B.  Impact des décisions de la Cour dans Yansane 2 et Yansane 3 et de la directive du 5 juin 2015

[35]  À l’égard de la directive du 5 juin 2015, je suis d’avis que l’arrêt Mazhero c Fox, 2014 CAF 200 trouve ici application :

[19]   … Exceptionnellement, il convient de donner une directive lorsqu'il faut guider les parties ou le greffe sur des questions de procédure, ou examiner une question à laquelle les parties ont consenti ou qui, pour d'autres raisons, peut raisonnablement être considérée comme n'étant pas controversée. La directive ne devrait jamais être utilisée à la place d'une ordonnance lorsqu'il est raisonnable de penser qu'une partie pourrait vouloir interjeter appel.

[20]   Cela dit, il n'en demeure pas moins que toute directive d'un juge de la Cour ou de la Cour fédérale doit être respectée à moins d'être annulée ou modifiée. …

[36]  Puisqu’il est de jurisprudence constante que la seule preuve admissible à l’analyse d’une demande de contrôle judiciaire est celle qui se trouvait devant le décideur administratif, je vais annuler la directive émise par la Cour le 3 juin 2015.

[37]  Cependant, cette directive, émise par le juge Shore alors qu’il était saisi de la décision présentement sous étude, m’aide à interpréter ses décisions dans Yansane 2 et Yansane 3 et confirme son analyse précédente de la preuve documentaire qui se trouvait devant les deuxième, troisième et quatrième agents d’ERAR. Il répète à plusieurs reprises qu’à son avis, cette preuve devait non seulement être admise selon les critères de l’arrêt Raza, mais également qu’elle est non contestée. À mon avis, son analyse excède l’application des critères d’admissibilité d’une nouvelle preuve; elle verse dans l’administration de la preuve, c’est-à-dire dans la détermination de sa valeur probante. Dans Yansane 3, le juge Shore indique que « sans information claire et convaincante de l’Ambassade du Canada du pays d’origine du demandeur (ou une autre preuve fournie sur demande par une autorité émanant de la branche exécutive du gouvernement canadien) pour contredire la preuve au dossier, cette Cour ne pourra pas juger autrement que ce qu’elle a décidé depuis le début du dossier avec la preuve devant elle ».

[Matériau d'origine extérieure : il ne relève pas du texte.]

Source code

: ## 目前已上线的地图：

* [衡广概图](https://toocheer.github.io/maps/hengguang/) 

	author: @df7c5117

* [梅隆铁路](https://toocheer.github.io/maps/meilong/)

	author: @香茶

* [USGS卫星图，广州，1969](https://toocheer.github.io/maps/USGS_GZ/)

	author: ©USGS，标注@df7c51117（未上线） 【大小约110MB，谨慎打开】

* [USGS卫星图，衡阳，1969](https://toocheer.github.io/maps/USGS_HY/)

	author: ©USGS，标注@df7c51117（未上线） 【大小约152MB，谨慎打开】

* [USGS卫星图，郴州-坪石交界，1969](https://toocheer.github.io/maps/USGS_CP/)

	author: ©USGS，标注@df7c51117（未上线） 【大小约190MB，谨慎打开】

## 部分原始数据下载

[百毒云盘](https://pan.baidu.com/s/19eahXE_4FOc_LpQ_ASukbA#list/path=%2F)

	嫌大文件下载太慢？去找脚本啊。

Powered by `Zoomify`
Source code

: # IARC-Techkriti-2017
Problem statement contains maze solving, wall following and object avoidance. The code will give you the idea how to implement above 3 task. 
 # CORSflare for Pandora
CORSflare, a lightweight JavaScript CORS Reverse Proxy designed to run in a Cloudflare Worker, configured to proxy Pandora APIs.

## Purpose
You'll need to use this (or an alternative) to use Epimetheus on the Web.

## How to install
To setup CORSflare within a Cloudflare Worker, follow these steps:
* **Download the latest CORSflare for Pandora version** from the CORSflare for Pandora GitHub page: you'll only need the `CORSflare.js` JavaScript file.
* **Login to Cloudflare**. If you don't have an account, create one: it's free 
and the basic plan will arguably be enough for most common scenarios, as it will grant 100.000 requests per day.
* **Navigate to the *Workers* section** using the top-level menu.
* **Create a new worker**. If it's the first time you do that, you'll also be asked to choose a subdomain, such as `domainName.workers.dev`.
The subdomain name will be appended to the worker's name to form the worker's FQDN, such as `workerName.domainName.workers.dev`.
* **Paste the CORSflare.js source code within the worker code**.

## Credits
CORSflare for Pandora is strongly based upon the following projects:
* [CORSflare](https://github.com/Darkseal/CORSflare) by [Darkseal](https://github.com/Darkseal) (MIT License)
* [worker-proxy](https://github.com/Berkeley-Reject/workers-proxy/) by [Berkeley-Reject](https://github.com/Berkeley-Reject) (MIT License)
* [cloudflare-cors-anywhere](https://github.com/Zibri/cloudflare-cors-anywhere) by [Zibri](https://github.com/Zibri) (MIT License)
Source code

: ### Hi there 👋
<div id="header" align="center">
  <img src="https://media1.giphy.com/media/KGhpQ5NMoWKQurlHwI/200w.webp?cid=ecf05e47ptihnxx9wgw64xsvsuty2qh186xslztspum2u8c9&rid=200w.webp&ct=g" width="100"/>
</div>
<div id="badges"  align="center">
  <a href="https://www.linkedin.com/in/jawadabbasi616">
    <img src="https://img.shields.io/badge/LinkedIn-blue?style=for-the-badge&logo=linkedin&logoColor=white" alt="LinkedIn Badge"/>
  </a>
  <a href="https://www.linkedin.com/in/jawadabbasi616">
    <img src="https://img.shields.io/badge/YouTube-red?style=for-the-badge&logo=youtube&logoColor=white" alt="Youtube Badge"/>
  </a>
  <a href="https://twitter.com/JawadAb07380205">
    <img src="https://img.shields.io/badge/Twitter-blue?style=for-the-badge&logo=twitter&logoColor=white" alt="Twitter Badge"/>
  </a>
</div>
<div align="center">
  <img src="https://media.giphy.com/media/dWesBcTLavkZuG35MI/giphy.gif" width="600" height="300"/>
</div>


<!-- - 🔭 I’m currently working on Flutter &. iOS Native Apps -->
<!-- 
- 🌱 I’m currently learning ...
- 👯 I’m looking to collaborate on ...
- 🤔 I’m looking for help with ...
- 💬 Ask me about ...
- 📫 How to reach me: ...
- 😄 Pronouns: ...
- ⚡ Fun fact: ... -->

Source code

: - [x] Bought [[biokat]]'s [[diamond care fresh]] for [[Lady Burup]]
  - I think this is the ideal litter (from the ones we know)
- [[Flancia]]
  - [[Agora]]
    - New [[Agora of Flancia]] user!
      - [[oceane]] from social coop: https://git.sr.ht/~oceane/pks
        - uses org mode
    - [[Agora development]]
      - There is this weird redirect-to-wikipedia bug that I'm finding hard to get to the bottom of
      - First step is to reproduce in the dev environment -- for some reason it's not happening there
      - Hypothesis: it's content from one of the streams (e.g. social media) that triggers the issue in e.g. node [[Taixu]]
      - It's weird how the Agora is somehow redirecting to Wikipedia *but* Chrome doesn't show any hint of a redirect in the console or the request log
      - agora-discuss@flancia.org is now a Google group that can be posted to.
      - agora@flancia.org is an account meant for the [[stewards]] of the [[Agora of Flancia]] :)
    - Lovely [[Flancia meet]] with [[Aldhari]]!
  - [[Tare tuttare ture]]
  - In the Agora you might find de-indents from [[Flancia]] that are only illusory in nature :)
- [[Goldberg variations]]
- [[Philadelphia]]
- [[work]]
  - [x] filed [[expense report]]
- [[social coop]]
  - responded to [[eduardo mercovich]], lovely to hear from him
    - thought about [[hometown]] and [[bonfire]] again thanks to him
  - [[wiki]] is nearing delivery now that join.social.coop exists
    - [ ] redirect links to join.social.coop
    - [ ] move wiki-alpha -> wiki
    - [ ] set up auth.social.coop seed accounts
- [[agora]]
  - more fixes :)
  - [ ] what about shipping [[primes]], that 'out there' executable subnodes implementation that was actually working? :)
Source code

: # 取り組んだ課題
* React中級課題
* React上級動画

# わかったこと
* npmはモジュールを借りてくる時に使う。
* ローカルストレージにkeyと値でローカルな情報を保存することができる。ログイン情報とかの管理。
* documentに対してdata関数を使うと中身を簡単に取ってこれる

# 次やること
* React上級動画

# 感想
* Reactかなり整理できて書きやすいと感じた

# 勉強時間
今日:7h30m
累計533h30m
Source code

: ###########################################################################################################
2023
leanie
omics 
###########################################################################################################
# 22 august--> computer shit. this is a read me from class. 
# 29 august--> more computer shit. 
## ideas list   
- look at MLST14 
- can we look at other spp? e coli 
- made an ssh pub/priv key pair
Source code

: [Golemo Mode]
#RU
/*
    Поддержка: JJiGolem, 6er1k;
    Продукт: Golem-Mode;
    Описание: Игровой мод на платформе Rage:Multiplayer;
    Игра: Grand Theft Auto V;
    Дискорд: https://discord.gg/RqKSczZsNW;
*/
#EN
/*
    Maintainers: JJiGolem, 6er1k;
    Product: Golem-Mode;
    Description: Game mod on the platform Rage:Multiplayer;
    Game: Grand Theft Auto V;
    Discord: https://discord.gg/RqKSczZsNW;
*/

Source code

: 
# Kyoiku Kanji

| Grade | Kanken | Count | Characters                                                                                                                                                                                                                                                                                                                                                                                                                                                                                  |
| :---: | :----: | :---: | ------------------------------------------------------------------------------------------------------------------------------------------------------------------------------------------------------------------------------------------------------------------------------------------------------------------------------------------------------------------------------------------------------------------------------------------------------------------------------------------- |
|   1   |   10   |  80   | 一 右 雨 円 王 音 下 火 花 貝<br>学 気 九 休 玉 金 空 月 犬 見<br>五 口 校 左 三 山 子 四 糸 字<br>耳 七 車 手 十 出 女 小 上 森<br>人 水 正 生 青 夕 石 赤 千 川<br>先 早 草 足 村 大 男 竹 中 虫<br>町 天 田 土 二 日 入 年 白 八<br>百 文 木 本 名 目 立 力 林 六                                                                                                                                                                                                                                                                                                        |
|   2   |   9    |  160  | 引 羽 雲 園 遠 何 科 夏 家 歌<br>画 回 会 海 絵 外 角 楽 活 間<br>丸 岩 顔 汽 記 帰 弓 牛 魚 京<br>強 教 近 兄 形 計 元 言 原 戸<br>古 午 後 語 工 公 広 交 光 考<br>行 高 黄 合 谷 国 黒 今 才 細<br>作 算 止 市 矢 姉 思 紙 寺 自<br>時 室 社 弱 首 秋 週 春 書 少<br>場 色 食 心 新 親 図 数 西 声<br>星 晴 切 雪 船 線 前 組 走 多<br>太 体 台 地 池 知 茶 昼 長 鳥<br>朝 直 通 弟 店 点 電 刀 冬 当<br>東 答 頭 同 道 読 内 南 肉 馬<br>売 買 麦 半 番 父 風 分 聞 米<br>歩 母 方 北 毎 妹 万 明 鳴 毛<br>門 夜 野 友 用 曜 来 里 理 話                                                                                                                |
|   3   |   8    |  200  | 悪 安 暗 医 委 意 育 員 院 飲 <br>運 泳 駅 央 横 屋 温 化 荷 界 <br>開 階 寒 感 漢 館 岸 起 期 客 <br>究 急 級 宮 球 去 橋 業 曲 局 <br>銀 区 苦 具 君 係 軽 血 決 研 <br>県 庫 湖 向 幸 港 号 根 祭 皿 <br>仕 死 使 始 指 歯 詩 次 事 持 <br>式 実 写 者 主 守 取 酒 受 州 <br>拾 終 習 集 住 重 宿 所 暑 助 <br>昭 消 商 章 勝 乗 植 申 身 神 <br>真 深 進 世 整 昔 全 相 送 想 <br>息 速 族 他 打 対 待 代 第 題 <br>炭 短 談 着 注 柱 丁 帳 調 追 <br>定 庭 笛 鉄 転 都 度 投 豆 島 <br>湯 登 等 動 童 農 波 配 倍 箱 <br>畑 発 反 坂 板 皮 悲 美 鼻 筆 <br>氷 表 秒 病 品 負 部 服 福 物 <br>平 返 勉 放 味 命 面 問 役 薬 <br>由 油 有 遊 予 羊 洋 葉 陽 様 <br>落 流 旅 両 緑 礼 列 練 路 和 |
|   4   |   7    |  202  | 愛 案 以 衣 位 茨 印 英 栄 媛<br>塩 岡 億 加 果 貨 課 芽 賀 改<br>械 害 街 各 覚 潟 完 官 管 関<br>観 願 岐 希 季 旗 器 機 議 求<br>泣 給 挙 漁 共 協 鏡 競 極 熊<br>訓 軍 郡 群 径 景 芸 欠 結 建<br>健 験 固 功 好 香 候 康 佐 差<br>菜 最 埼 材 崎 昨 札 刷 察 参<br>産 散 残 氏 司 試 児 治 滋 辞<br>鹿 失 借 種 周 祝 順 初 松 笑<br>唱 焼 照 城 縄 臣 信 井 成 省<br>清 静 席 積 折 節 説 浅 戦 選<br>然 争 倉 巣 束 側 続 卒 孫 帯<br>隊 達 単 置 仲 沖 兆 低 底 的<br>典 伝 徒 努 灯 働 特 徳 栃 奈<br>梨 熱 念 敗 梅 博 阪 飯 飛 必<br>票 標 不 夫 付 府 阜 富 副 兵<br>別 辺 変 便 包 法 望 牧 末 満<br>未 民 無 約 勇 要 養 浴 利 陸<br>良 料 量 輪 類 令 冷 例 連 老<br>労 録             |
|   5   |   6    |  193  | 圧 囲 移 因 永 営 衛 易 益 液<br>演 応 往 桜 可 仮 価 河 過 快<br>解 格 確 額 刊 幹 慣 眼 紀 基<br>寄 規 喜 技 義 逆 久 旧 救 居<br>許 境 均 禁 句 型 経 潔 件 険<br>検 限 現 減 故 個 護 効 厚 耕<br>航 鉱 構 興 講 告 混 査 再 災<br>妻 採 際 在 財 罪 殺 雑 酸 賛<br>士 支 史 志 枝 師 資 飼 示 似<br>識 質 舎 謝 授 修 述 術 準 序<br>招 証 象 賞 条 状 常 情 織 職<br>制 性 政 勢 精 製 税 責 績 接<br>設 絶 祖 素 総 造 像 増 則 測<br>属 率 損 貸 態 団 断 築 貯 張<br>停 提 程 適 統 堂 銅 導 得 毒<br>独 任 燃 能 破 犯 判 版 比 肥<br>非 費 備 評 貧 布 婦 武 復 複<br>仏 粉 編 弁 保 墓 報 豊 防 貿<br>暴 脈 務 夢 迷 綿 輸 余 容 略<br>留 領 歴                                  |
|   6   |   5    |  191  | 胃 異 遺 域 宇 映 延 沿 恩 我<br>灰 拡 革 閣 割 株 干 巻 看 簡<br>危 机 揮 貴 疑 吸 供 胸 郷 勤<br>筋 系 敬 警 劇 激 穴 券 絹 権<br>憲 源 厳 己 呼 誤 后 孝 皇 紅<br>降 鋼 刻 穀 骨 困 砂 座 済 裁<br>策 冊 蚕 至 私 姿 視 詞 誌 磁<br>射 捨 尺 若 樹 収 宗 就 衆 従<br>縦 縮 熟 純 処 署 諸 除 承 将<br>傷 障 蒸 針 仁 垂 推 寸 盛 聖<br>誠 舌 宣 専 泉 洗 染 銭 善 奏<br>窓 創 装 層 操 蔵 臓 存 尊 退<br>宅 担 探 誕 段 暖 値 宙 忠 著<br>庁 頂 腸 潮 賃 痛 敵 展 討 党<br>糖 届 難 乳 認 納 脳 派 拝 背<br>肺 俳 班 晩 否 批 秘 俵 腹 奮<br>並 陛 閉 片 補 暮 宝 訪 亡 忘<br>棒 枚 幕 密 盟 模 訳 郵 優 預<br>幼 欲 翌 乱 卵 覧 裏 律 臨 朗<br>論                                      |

[38]  Il est évident qu’il n’appartient pas à cette Cour d’administrer la preuve au soutien d’une demande d’ERAR. Cependant, lorsqu’elle le fait, ses conclusions ne peuvent simplement être ignorées par un décideur subséquent.

[39]  La question n’est pas de savoir si je suis liée par les conclusions de faits du juge Shore; la question est plutôt de savoir si ces conclusions s’imposaient à l’agente d’ERAR.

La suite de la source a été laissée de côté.